The bottom line is you get hard numbers proving how difficult your text is to read, which lets you fix it before publishing.

1. You pass the text block—the article copy, legal terms, or landing page content—to your AI client and request a readability analysis.
2. The `readability_scorer` tool executes standard linguistic formulas on that specific text input.
3. Your agent receives an output listing multiple scores (e.g., Flesch-Kincaid: 10.5, Gunning Fog: 12) and a consensus score.

## Frequently Asked Questions

**Why can't the LLM just estimate the reading level?**
Readability formulas (like Flesch-Kincaid) require exact mathematical counts of syllables per word and words per sentence. LLMs operate on sub-word tokens, not syllables, making them notoriously bad at these calculations. This engine uses deterministic linguistic math.

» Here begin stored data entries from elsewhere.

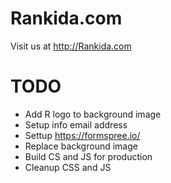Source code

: Rankida.com
============

Visit us at http://Rankida.com

TODO
=
- Add R logo to background image
- Setup info email address
- Settup https://formspree.io/
- Replace background image
- Build CS and JS for production
- Cleanup CSS and JS
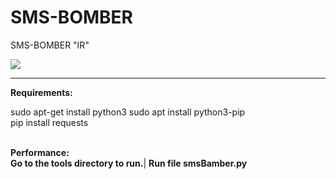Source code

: # SMS-BOMBER
SMS-BOMBER "IR"

<img align="center" src="https://user-images.githubusercontent.com/120171210/210269035-bc05fa74-b835-4728-8899-ada04acc8cb6.png">
<hr/>
<b>Requirements:</b>
<br/>

 

sudo apt-get install python3
sudo apt install python3-pip	
pip install requests

<br/>
<b>Performance:</b>
<br/>
<b>Go to the tools directory to run.</b>| <b>Run  file smsBamber.py</b>
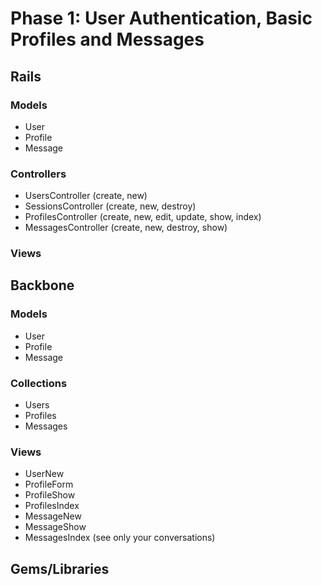 # Phase 1: User Authentication, Basic Profiles and Messages

## Rails
### Models
* User
* Profile
* Message

### Controllers
* UsersController (create, new)
* SessionsController (create, new, destroy)
* ProfilesController (create, new, edit, update, show, index)
* MessagesController (create, new, destroy, show)

### Views

## Backbone
### Models
* User
* Profile
* Message

### Collections
* Users
* Profiles
* Messages

### Views
* UserNew
* ProfileForm
* ProfileShow
* ProfilesIndex
* MessageNew
* MessageShow
* MessagesIndex (see only your conversations)

## Gems/Libraries
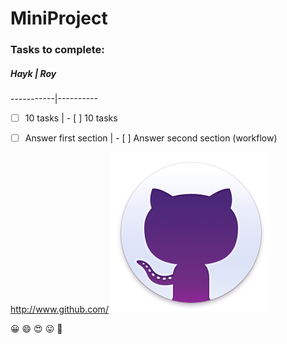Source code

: # MiniProject

### Tasks to complete:

##### Hayk | Roy
-----------|----------
- [ ] 10 tasks | - [ ] 10 tasks
- [ ] Answer first section | - [ ] Answer second section (workflow)



http://www.github.com/ 
![GitHub Logo](/images/giticon.png)

:grinning: :smile: :heart_eyes: :stuck_out_tongue: :cowboy_hat_face:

**What is a good Flesch Reading Ease score for web content?**
For general consumer web content, aim for 60-70. This translates to an 8th-9th grade reading level, which is easily understood by 80% of adults. Legal or academic texts usually score in the 30s or lower.

**Does this work for non-English text?**
The formulas (Flesch, Fog, SMOG) were developed and calibrated specifically for the English language based on English syllable structures. While the engine will calculate a score for other languages, the grade-level mapping is only statistically accurate for English.

**What are the input limitations when using the `readability_scorer` tool?**
The tool handles large text blocks, making it useful for analyzing full articles or white papers. While there isn't a strict character limit on the server side, extremely massive inputs might trigger platform rate limits instead of the scoring function.

**If I pass blank or empty text to `readability_scorer`, what does it return?**
It returns a structured output containing null or zero metrics for all algorithms. The system doesn't throw an error; instead, you get placeholder values for Flesch-Kincaid, Gunning Fog, and SMOG.

**Is the content I analyze using Text Readability Scorer kept private?**
Yes. Vinkius manages secure connections for all MCP calls, ensuring your input text remains confidential. The copy passed to `readability_scorer` is not retained or used for model training.

**How can I ensure the output from `readability_scorer` is structured and machine-readable?**
The tool provides clear, distinct metrics separated by algorithm. When connecting it via agents like Pydantic AI, you can force a precise JSON schema for guaranteed data parsing.

**Does the `readability_scorer` require any local setup or authentication keys?**
No local setup is needed on your end. You simply connect your preferred AI client to the Text Readability Scorer MCP endpoint and pass the required text data directly in the prompt payload.